The Rhetoric of Representation Race and Ethnicity in American Popular Culture Since the presidential election of Barack Hussein Obama in 2008, the word “post race” has been used to describe American society. But recent events in Arizona around issues of immigration, anti-Muslim hearings in New York City, and frequently invoked tea party ideology all argue that race is still a category that shapes the way we experience the world. This class will begin by examining the historical contexts, institutional biases and social practices that shape how race has traditionally been configured in America, before going on to see how popular culture practices – including music, art, poetry, and literature -- can work to undo those prejudices and stereotypes.
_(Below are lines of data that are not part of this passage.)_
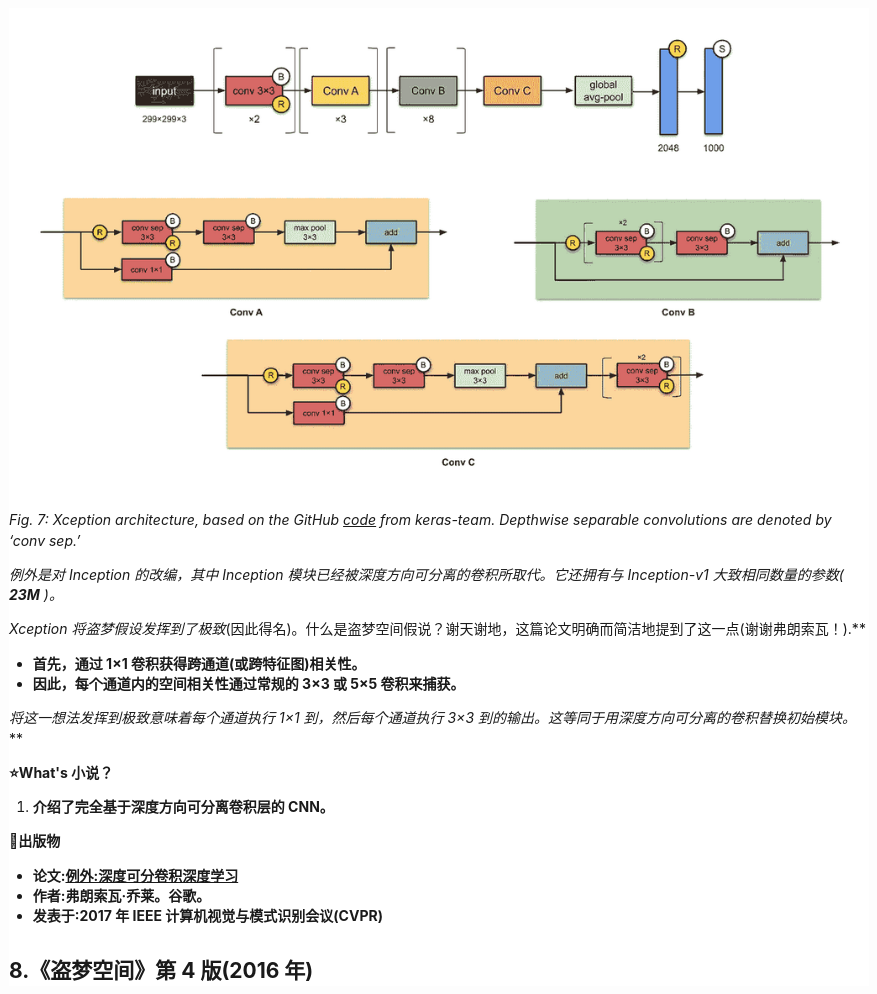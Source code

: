 *![](img/63d3dcae9735a8776168c5d792c02e49.png)*

*Fig. 7: Xception architecture, based on the GitHub [code](https://github.com/keras-team/keras-applications/blob/master/keras_applications/xception.py) from keras-team. Depthwise separable convolutions are denoted by ‘conv sep.’*

*例外是对 Inception 的改编，其中 Inception 模块已经被深度方向可分离的卷积所取代。它还拥有与 Inception-v1 大致相同数量的参数( **23M** )。*

*Xception 将盗梦假设发挥到了极致*(因此得名)。什么是盗梦空间假说？谢天谢地，这篇论文明确而简洁地提到了这一点(谢谢弗朗索瓦！).**

*   **首先，通过 1×1 卷积获得跨通道(或跨特征图)相关性。**
*   **因此，每个通道内的空间相关性通过常规的 3×3 或 5×5 卷积来捕获。**

**将这一想法发挥到极致意味着每个通道执行 1×1 到*，然后每个*通道执行 3×3 到*的输出。这等同于用深度方向可分离的卷积替换初始模块。***

****⭐️What's 小说？****

1.  **介绍了完全基于深度方向可分离卷积层的 CNN。**

****📝出版物****

*   **论文:[例外:深度可分卷积深度学习](https://arxiv.org/abs/1610.02357)**
*   **作者:弗朗索瓦·乔莱。谷歌。**
*   **发表于:2017 年 IEEE 计算机视觉与模式识别会议(CVPR)**

## **8.《盗梦空间》第 4 版(2016 年)**
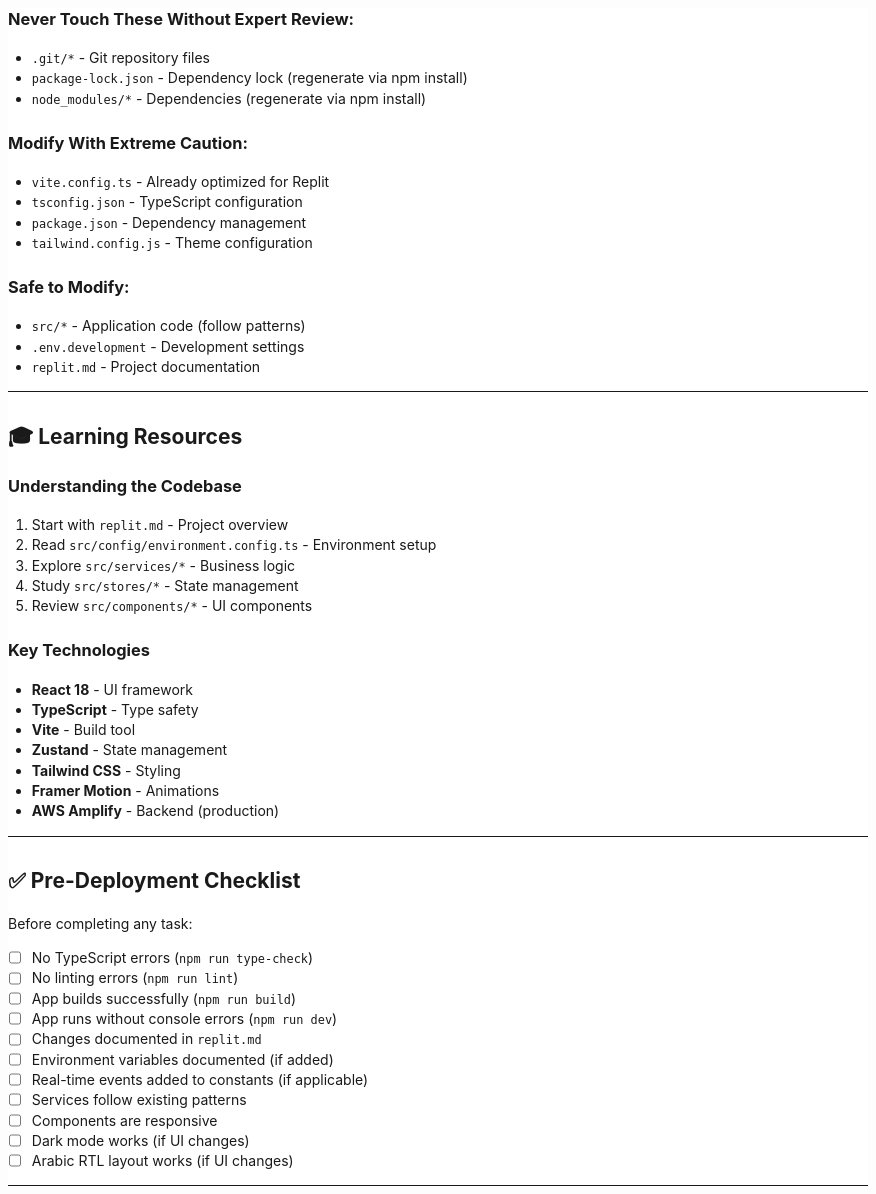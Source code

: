 ### Never Touch These Without Expert Review:
- `.git/*` - Git repository files
- `package-lock.json` - Dependency lock (regenerate via npm install)
- `node_modules/*` - Dependencies (regenerate via npm install)

### Modify With Extreme Caution:
- `vite.config.ts` - Already optimized for Replit
- `tsconfig.json` - TypeScript configuration
- `package.json` - Dependency management
- `tailwind.config.js` - Theme configuration

### Safe to Modify:
- `src/*` - Application code (follow patterns)
- `.env.development` - Development settings
- `replit.md` - Project documentation

---

## 🎓 Learning Resources

### Understanding the Codebase
1. Start with `replit.md` - Project overview
2. Read `src/config/environment.config.ts` - Environment setup
3. Explore `src/services/*` - Business logic
4. Study `src/stores/*` - State management
5. Review `src/components/*` - UI components

### Key Technologies
- **React 18** - UI framework
- **TypeScript** - Type safety
- **Vite** - Build tool
- **Zustand** - State management
- **Tailwind CSS** - Styling
- **Framer Motion** - Animations
- **AWS Amplify** - Backend (production)

---

## ✅ Pre-Deployment Checklist

Before completing any task:

- [ ] No TypeScript errors (`npm run type-check`)
- [ ] No linting errors (`npm run lint`)
- [ ] App builds successfully (`npm run build`)
- [ ] App runs without console errors (`npm run dev`)
- [ ] Changes documented in `replit.md`
- [ ] Environment variables documented (if added)
- [ ] Real-time events added to constants (if applicable)
- [ ] Services follow existing patterns
- [ ] Components are responsive
- [ ] Dark mode works (if UI changes)
- [ ] Arabic RTL layout works (if UI changes)

---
The class will be governed by two overarching themes. First, students will need to understand how race gets ‘done’ in America, and second, how popular culture can work to either reinforce and/or intervene with that process. Ideally, students will come away from this class with a better understanding of how the arts can be used to redress inequalities and bring about social justice.
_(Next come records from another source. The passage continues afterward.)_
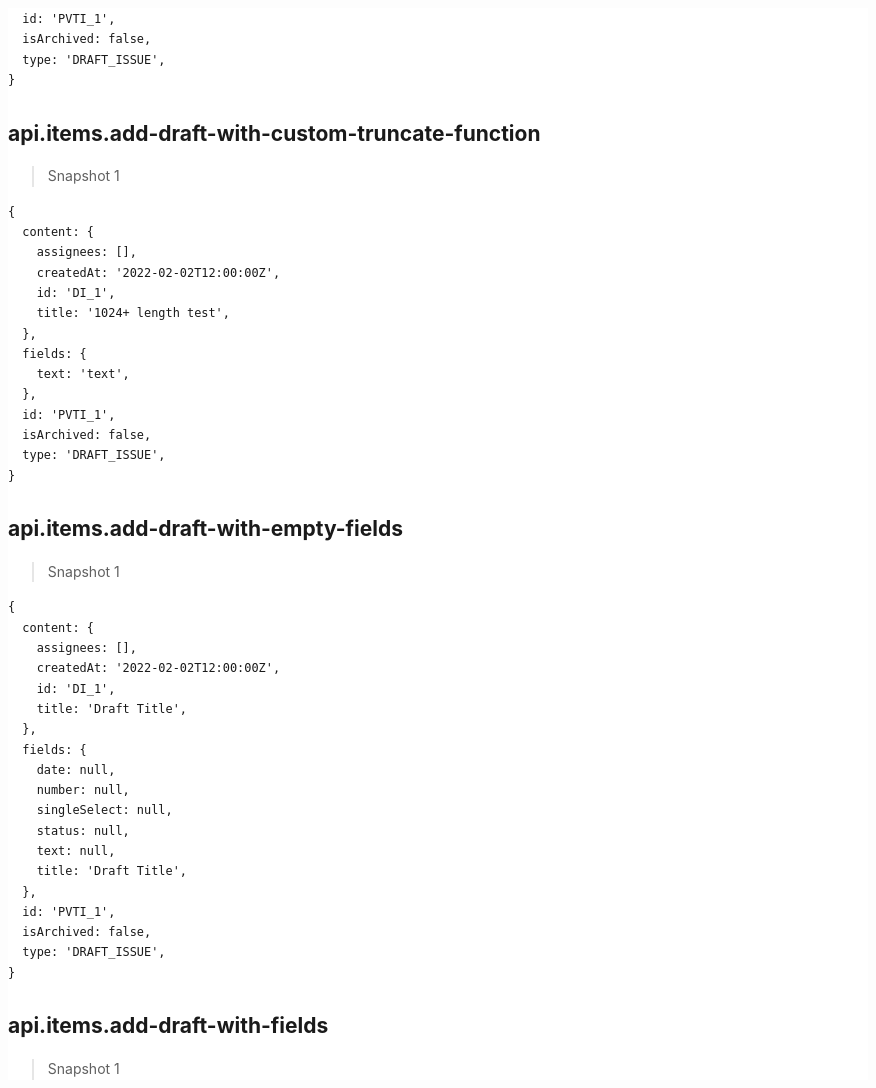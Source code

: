       id: 'PVTI_1',
      isArchived: false,
      type: 'DRAFT_ISSUE',
    }

## api.items.add-draft-with-custom-truncate-function

> Snapshot 1

    {
      content: {
        assignees: [],
        createdAt: '2022-02-02T12:00:00Z',
        id: 'DI_1',
        title: '1024+ length test',
      },
      fields: {
        text: 'text',
      },
      id: 'PVTI_1',
      isArchived: false,
      type: 'DRAFT_ISSUE',
    }

## api.items.add-draft-with-empty-fields

> Snapshot 1

    {
      content: {
        assignees: [],
        createdAt: '2022-02-02T12:00:00Z',
        id: 'DI_1',
        title: 'Draft Title',
      },
      fields: {
        date: null,
        number: null,
        singleSelect: null,
        status: null,
        text: null,
        title: 'Draft Title',
      },
      id: 'PVTI_1',
      isArchived: false,
      type: 'DRAFT_ISSUE',
    }

## api.items.add-draft-with-fields

> Snapshot 1
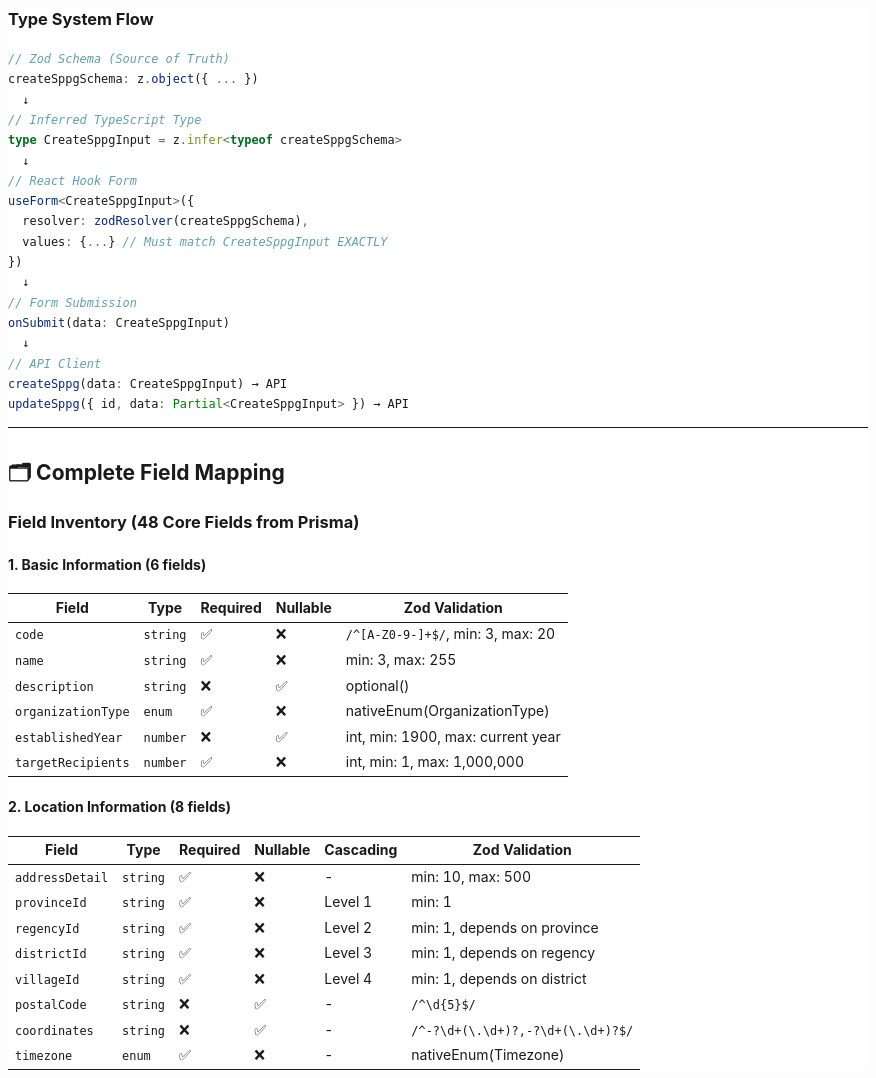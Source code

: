 ### Type System Flow

```typescript
// Zod Schema (Source of Truth)
createSppgSchema: z.object({ ... })
  ↓
// Inferred TypeScript Type
type CreateSppgInput = z.infer<typeof createSppgSchema>
  ↓
// React Hook Form
useForm<CreateSppgInput>({ 
  resolver: zodResolver(createSppgSchema),
  values: {...} // Must match CreateSppgInput EXACTLY
})
  ↓
// Form Submission
onSubmit(data: CreateSppgInput)
  ↓
// API Client
createSppg(data: CreateSppgInput) → API
updateSppg({ id, data: Partial<CreateSppgInput> }) → API
```

---

## 🗂️ Complete Field Mapping

### Field Inventory (48 Core Fields from Prisma)

#### 1. Basic Information (6 fields)
| Field | Type | Required | Nullable | Zod Validation |
|-------|------|----------|----------|----------------|
| `code` | `string` | ✅ | ❌ | `/^[A-Z0-9-]+$/`, min: 3, max: 20 |
| `name` | `string` | ✅ | ❌ | min: 3, max: 255 |
| `description` | `string` | ❌ | ✅ | optional() |
| `organizationType` | `enum` | ✅ | ❌ | nativeEnum(OrganizationType) |
| `establishedYear` | `number` | ❌ | ✅ | int, min: 1900, max: current year |
| `targetRecipients` | `number` | ✅ | ❌ | int, min: 1, max: 1,000,000 |

#### 2. Location Information (8 fields)
| Field | Type | Required | Nullable | Cascading | Zod Validation |
|-------|------|----------|----------|-----------|----------------|
| `addressDetail` | `string` | ✅ | ❌ | - | min: 10, max: 500 |
| `provinceId` | `string` | ✅ | ❌ | Level 1 | min: 1 |
| `regencyId` | `string` | ✅ | ❌ | Level 2 | min: 1, depends on province |
| `districtId` | `string` | ✅ | ❌ | Level 3 | min: 1, depends on regency |
| `villageId` | `string` | ✅ | ❌ | Level 4 | min: 1, depends on district |
| `postalCode` | `string` | ❌ | ✅ | - | `/^\d{5}$/` |
| `coordinates` | `string` | ❌ | ✅ | - | `/^-?\d+(\.\d+)?,-?\d+(\.\d+)?$/` |
| `timezone` | `enum` | ✅ | ❌ | - | nativeEnum(Timezone) |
Regina Arnold holds a B.A. in mass communications from U.C. Berkeley and a PhD. in Modern Thought and Literature from Stanford University. She is a former journalist and pop culture commentator who has contributed in the past to many publications including the San Francisco Chronicle, Los Angeles Times, New York Times, Rolling Stone, Spin and Entertainment Weekly, and she is the author of two non-fiction books on St. Martin’s Press, Route 666 (1993) and Punk in the Present Tense (1997), as well as an upcoming book, Exile In Guyville, Continuum Press, 2012.